Il s’agit selon lui d’un potentiel d’investissement de plus de 50 milliards de dollars. «Nous pensons que la Tunisie pourrait disposer, après la Covid-19, d’un meilleur repositionnement à l’international, particulièrement à la faveur de cette relocalisation de l’industrie européenne dans le bassin méditerranéen», a-t-il dit.

D’après les observateurs, la Tunisie pourrait grignoter une part significative de ce potentiel juteux marché en faisant prévaloir deux atouts majeurs.

Le premier consiste en la valorisation du crédit et de l’image d’un pays démocratique dont jouit la Tunisie en Europe et à l’international. La Tunisie, on ne le dira jamais assez, est la seule réussite du “Printemps arabe“. Pour preuve, elle est classée «libre» par l’ONG Freedom House, financée par le département d’Etat américain et spécialisée dans l’étude de l’étendue de la démocratie dans le monde.

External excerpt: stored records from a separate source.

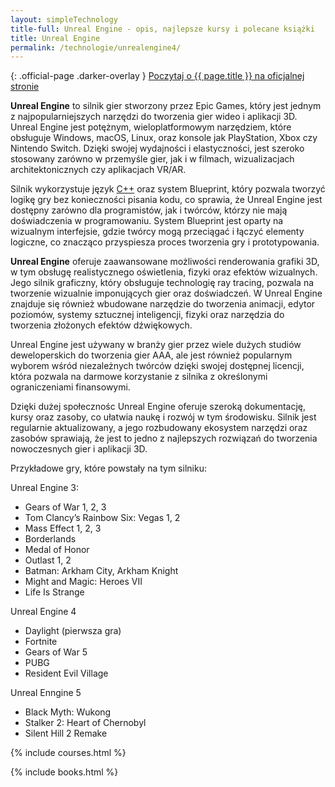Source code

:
 ```yaml
---
layout: simpleTechnology
title-full: Unreal Engine - opis, najlepsze kursy i polecane książki
title: Unreal Engine
permalink: /technologie/unrealengine4/
---
```


{: .official-page .darker-overlay }
[Poczytaj o {{ page.title }} na oficjalnej stronie](https://www.unrealengine.com/)

**Unreal Engine** to silnik gier stworzony przez Epic Games, który jest jednym z najpopularniejszych narzędzi do tworzenia gier wideo i aplikacji 3D. Unreal Engine jest potężnym, wieloplatformowym narzędziem, które obsługuje Windows, macOS, Linux, oraz konsole jak PlayStation, Xbox czy Nintendo Switch. Dzięki swojej wydajności i elastyczności, jest szeroko stosowany zarówno w przemyśle gier, jak i w filmach, wizualizacjach architektonicznych czy aplikacjach VR/AR.

Silnik wykorzystuje język [C++](/technologie/c++) oraz system Blueprint, który pozwala tworzyć logikę gry bez konieczności pisania kodu, co sprawia, że Unreal Engine jest dostępny zarówno dla programistów, jak i twórców, którzy nie mają doświadczenia w programowaniu. System Blueprint jest oparty na wizualnym interfejsie, gdzie twórcy mogą przeciągać i łączyć elementy logiczne, co znacząco przyspiesza proces tworzenia gry i prototypowania.

**Unreal Engine** oferuje zaawansowane możliwości renderowania grafiki 3D, w tym obsługę realistycznego oświetlenia, fizyki oraz efektów wizualnych. Jego silnik graficzny, który obsługuje technologię ray tracing, pozwala na tworzenie wizualnie imponujących gier oraz doświadczeń. W Unreal Engine znajduje się również wbudowane narzędzie do tworzenia animacji, edytor poziomów, systemy sztucznej inteligencji, fizyki oraz narzędzia do tworzenia złożonych efektów dźwiękowych.

Unreal Engine jest używany w branży gier przez wiele dużych studiów deweloperskich do tworzenia gier AAA, ale jest również popularnym wyborem wśród niezależnych twórców dzięki swojej dostępnej licencji, która pozwala na darmowe korzystanie z silnika z określonymi ograniczeniami finansowymi.

Dzięki dużej społecznośc Unreal Engine oferuje szeroką dokumentację, kursy oraz zasoby, co ułatwia naukę i rozwój w tym środowisku. Silnik jest regularnie aktualizowany, a jego rozbudowany ekosystem narzędzi oraz zasobów sprawiają, że jest to jedno z najlepszych rozwiązań do tworzenia nowoczesnych gier i aplikacji 3D.

Przykładowe gry, które powstały na tym silniku:

Unreal Engine 3:
- Gears of War 1, 2, 3
- Tom Clancy’s Rainbow Six: Vegas 1, 2
- Mass Effect 1, 2, 3
- Borderlands
- Medal of Honor
- Outlast 1, 2
- Batman: Arkham City, Arkham Knight
- Might and Magic: Heroes VII
- Life Is Strange

Unreal Engine 4
- Daylight (pierwsza gra)
- Fortnite
- Gears of War 5
- PUBG
- Resident Evil Village

Unreal Enngine 5
- Black Myth: Wukong
- Stalker 2: Heart of Chernobyl
- Silent Hill 2 Remake

{% include courses.html %}

{% include books.html %}
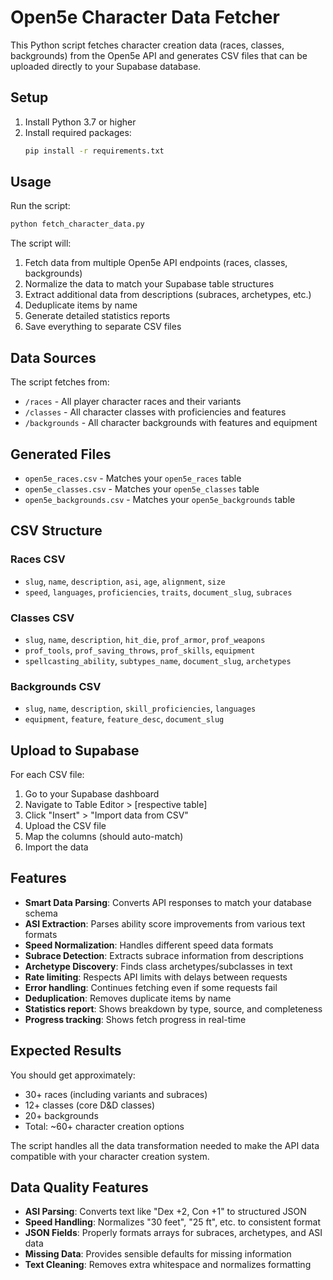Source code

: 
# Open5e Character Data Fetcher

This Python script fetches character creation data (races, classes, backgrounds) from the Open5e API and generates CSV files that can be uploaded directly to your Supabase database.

## Setup

1. Install Python 3.7 or higher
2. Install required packages:
   ```bash
   pip install -r requirements.txt
   ```

## Usage

Run the script:
```bash
python fetch_character_data.py
```

The script will:
1. Fetch data from multiple Open5e API endpoints (races, classes, backgrounds)
2. Normalize the data to match your Supabase table structures
3. Extract additional data from descriptions (subraces, archetypes, etc.)
4. Deduplicate items by name
5. Generate detailed statistics reports
6. Save everything to separate CSV files

## Data Sources

The script fetches from:
- `/races` - All player character races and their variants
- `/classes` - All character classes with proficiencies and features
- `/backgrounds` - All character backgrounds with features and equipment

## Generated Files

- `open5e_races.csv` - Matches your `open5e_races` table
- `open5e_classes.csv` - Matches your `open5e_classes` table  
- `open5e_backgrounds.csv` - Matches your `open5e_backgrounds` table

## CSV Structure

### Races CSV
- `slug`, `name`, `description`, `asi`, `age`, `alignment`, `size`
- `speed`, `languages`, `proficiencies`, `traits`, `document_slug`, `subraces`

### Classes CSV
- `slug`, `name`, `description`, `hit_die`, `prof_armor`, `prof_weapons`
- `prof_tools`, `prof_saving_throws`, `prof_skills`, `equipment`
- `spellcasting_ability`, `subtypes_name`, `document_slug`, `archetypes`

### Backgrounds CSV
- `slug`, `name`, `description`, `skill_proficiencies`, `languages`
- `equipment`, `feature`, `feature_desc`, `document_slug`

## Upload to Supabase

For each CSV file:
1. Go to your Supabase dashboard
2. Navigate to Table Editor > [respective table]
3. Click "Insert" > "Import data from CSV"
4. Upload the CSV file
5. Map the columns (should auto-match)
6. Import the data

## Features

- **Smart Data Parsing**: Converts API responses to match your database schema
- **ASI Extraction**: Parses ability score improvements from various text formats
- **Speed Normalization**: Handles different speed data formats
- **Subrace Detection**: Extracts subrace information from descriptions
- **Archetype Discovery**: Finds class archetypes/subclasses in text
- **Rate limiting**: Respects API limits with delays between requests
- **Error handling**: Continues fetching even if some requests fail
- **Deduplication**: Removes duplicate items by name
- **Statistics report**: Shows breakdown by type, source, and completeness
- **Progress tracking**: Shows fetch progress in real-time

## Expected Results

You should get approximately:
- 30+ races (including variants and subraces)
- 12+ classes (core D&D classes)
- 20+ backgrounds
- Total: ~60+ character creation options

The script handles all the data transformation needed to make the API data compatible with your character creation system.

## Data Quality Features

- **ASI Parsing**: Converts text like "Dex +2, Con +1" to structured JSON
- **Speed Handling**: Normalizes "30 feet", "25 ft", etc. to consistent format
- **JSON Fields**: Properly formats arrays for subraces, archetypes, and ASI data
- **Missing Data**: Provides sensible defaults for missing information
- **Text Cleaning**: Removes extra whitespace and normalizes formatting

Le Centre for European reform, think tank basé à Londres, va plus loin et place, en matière de démocratie, la Tunisie au-dessus de la Hongrie et de tous les pays des Balkans occidentaux et du partenariat oriental de l’Union européenne.

Le deuxième atout porte sur la disponibilité en Tunisie de secteurs économiques de plus en plus organisés et de plus en plus aguerris à la compétition.

«Beaucoup de secteurs économiques du pays vont gagner en compétitivité et en attractivité. Nous avons discuté, à Paris, de ces secteurs lors de la dernière visite que le chef de l’Etat a effectuée en France», indique Nizar Yaïche. «Au nombre des secteurs ciblés, figurent des industries de la santé, les secteurs agricole et agroalimentaire, l’industrie l’automobile, le textile…».

La Tunisie peut devenir l’atelier de l’Europe

Faouzi Chérif, secrétaire général du parti El Massar (parti de gauche), est plus exhaustif sur le même sujet. Il estime dans une interview accordée à L’Economiste Maghrébin que «par l’effet de sa réactivité et proximité du plus grand marché de consommation du monde, l’Europe, le site de production international de Tunisie pourrait, moyennant rapport qualité/coût, devenir l’atelier du Vieux Continent dans plusieurs secteurs».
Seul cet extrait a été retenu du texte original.